Ils m'ont chauffé les intendants ce soir. Pour qui se prennent-ils pour me juger ? Je ne suis pas un putain de gosse qui vient de voler un bijou. Même si Séléné est ce qui s'apparente le plus à un joyau, elle n'est pas un objet que l'on conserve sous une cloche.

Bien sûr, ce soir j'ai bien remarqué à son air renfrogné que quelque chose n'allait pas. Elle était si enjouée dans le bar, et puis la seconde suivante elle s'est renfermée. Et je pense qu'Elisa n'est pas étrangère à ce changement soudain d'humeur. Est-ce que Séléné serait jalouse de cette femme ? Certes, elle est jolie à regarder, mais tout de même, elle ne surpasse pas la beauté lunaire de ma patiente. Elle en est loin.

Ne prends pas ce chemin, Luke.

De toute façon, mes ardeurs ont tout de suite été calmées par la colère flagrante de Séléné sur la route du retour, puis par le couple qui nous attendait de pied ferme.

Je ne voulais pas que Séléné assiste à mon renvoi, alors pour une fois j'ai été dans le sens de Tania. Je me souviens parfaitement de la douleur dans ses yeux, après avoir acquiescé aux propos de l'intendante. Ce n'était pas mon intention, je ne souhaite pas lui infliger une telle souffrance ; se sentir manipulé à la guise de chacun est la pire des sensations.

Lorsque j'étais sous influence de la cocaïne, j'ai accepté beaucoup de choses, bien trop. Parfois, j'ai des flashs clairs qui me reviennent, d'autres ce ne sont que des bribes que ma mémoire essaye d'analyser.

Entre les vols à répétition, et la prostitution pour obtenir ma dose, je ne suis pas très friand de replonger dans ce genre de souvenirs, quand bien même sont-ils brumeux. Cette période sombre de mon existence est derrière moi et je tiens à ce qu'elle le reste.

À l'époque ma mère avait tout essayé pour me faire décrocher, même à me payer des séances de psy où je n'allais jamais. J'étais un fils ingrat.

Pendant qu'elle s'évertuait à me sauver, en sacrifiant le peu d'argent que nous avions, je passais mes journées complètement défoncé, à faire la fête, à sucer pour avoir ne serait-ce que quelques grammes de ma drogue. Et j'en ai vu des queues. Je n'avais aucun scrupule, j'ai d'ailleurs proposé à un pote de me sodomiser pour 200 dollars. J'ai perdu les quelques amis que j'avais en dehors de mon dealeur, et je me suis emprisonné dans un cercle fait de vice en tout genre. Finalement, le fric que je piquais à ma mère dans son portefeuille n'était rien à côté du reste.

Parfois, je me dis que le destin a voulu me punir pour mes erreurs et quelle meilleure manière que de s'attaquer à la seule femme importante de ma vie. Cela faisait longtemps que je n'avais pas ressassé tout ça : ma chute, sa mort.

Une belle leçon de vie. Enfin, pas pour tout le monde.

Depuis que je suis arrivée dans ce manoir, je me suis refusé à penser à ma mère, mais avec la nuit que je viens de passer, elle s'impose d'elle-même dans mon esprit.

Serait-elle de mon côté ? Penserait-elle que Séléné est une jeune femme qui mérite de vivre une vie un peu normale ? Je ferme les yeux un court instant pour me remémorer son visage.

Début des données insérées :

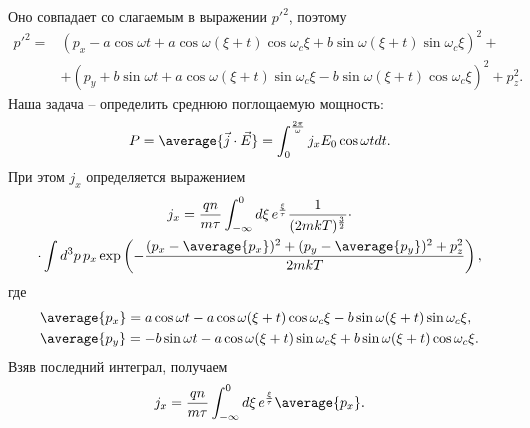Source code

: Оно совпадает со слагаемым в выражении \( {p'}^2 \), поэтому
\begin{align*}
    {p'}^2 = & (p_x - a\cos\omega t + a\cos\omega(\xi+t)\cos\omega_c\xi
    + b\sin\omega(\xi+t)\sin\omega_c\xi)^2 + \\
    & + (p_y + b\sin\omega t + a\cos\omega(\xi+t)\sin\omega_c\xi
    - b\sin\omega(\xi+t)\cos\omega_c\xi)^2 + p_z^2.
\end{align*}
Наша задача -- определить среднюю поглощаемую мощность:
\[
    P = \average{\vec{j}\cdot\vec{E}} =
    \int_0^\frac{2\pi}{\omega} j_x E_0 \cos\omega t dt.
\]
При этом \( j_x \) определяется выражением
\begin{gather*}
    j_x = \frac{qn}{m\tau} \int_{-\infty}^0 d\xi\, e^\frac{\xi}{\tau}
    \frac{1}{(2mkT)^\frac{3}{2}} \cdot \\
    \cdot \int d^3p\, p_x
    \exp\left(-\frac{(p_x - \average{p_x})^2 + (p_y - \average{p_y})^2
    + p_z^2}{2mkT}\right),
\end{gather*}
где
\begin{align*}
    & \average{p_x} = a\cos\omega t - a\cos\omega(\xi+t)\cos\omega_c\xi
    - b\sin\omega(\xi+t)\sin\omega_c\xi, \\
    & \average{p_y} = -b\sin\omega t - a\cos\omega(\xi+t)\sin\omega_c\xi
    + b\sin\omega(\xi+t)\cos\omega_c\xi.
\end{align*}
Взяв последний интеграл, получаем
\[
    j_x = \frac{qn}{m\tau} \int_{-\infty}^0 d\xi\,
    e^\frac{\xi}{\tau}\average{p_x}.
\]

Je la revois assise sur le bord de notre porche défraîchi. Elle aimait s'y installer le soir venu, pour profiter un peu de la fraîcheur de la nuit. En Floride, l'été est difficile à supporter, beaucoup d'humidité et peu d'air. Nous n'avions pas la climatisation dans la maison, bien trop onéreux, alors ce porche c'était un peu l'endroit idéal pour souffler et se détendre. Nous passions parfois des heures à discuter ensemble sur ce bout de bois décrépi. Enfin, avant que je me mette à faire n'importe quoi.

Maintenant que l'image de ma mère est de nouveau ancrée dans ma tête, je ne peux m'empêcher d'entrevoir ses similitudes avec Séléné. Cette détermination, cette candeur malgré les épreuves, cette force. Ma mère aurait adoré Séléné, j'en suis à présent certain. Et elle n'aurait pas voulu qu'une femme aussi intelligente et belle se cache dans les ombres d'une demeure vieillotte.

Peu importe les remontrances, je me dois de lui faire découvrir ce qu'est la vraie vie en dehors de ces murs. Même si le recadrement que je me suis pris en pleine face ce soir m'a quelque peu déstabilisé, malgré mon répondant.

— Qu'est-ce qu'il vous a pris ? Vous vous croyez dans une cour d'école pour agir de façon aussi immature ! Vous pensez que céder à ses caprices vous permettra d'obtenir plus d'argent ? C'est ça, n'est-ce pas ? Vous n'êtes pas ici pour votre engagement dans le milieu de l'aide aux personnes, ce que vous voulez c'est manier l'esprit d'une pauvre innocente !

Ses accusations me font trembler de rage, comment Tania peut-elle être aussi aveugle ? Je ne veux que le bien-être de Séléné, rien de plus. Je ne suis pas cet homme abject qu'elle semble deviner en me toisant de ses yeux presque noirs.

— Vous vous trompez, Tania. Je ne suis qu'un infirmier qui prend soin de sa patiente. Ne voyez-vous pas que votre patronne se meurt dans cette bicoque de malheur ? Comment pouvez-vous laisser le souffle de la mort envahir le cœur de cette jeune fille et pourtant vous évertuez à la protéger contre les autres ?

Elle s'avance vers moi, et pointe son doigt vers mon torse.

— Est-ce que vous êtes en train de me dire, que je ne préoccupe pas de sa santé ? Je connais cette petite depuis plus de dix ans, vous ne savez pas ce qu'elle a traversé, je vous interdis de juger ma manière de travailler ! hurle-t-elle.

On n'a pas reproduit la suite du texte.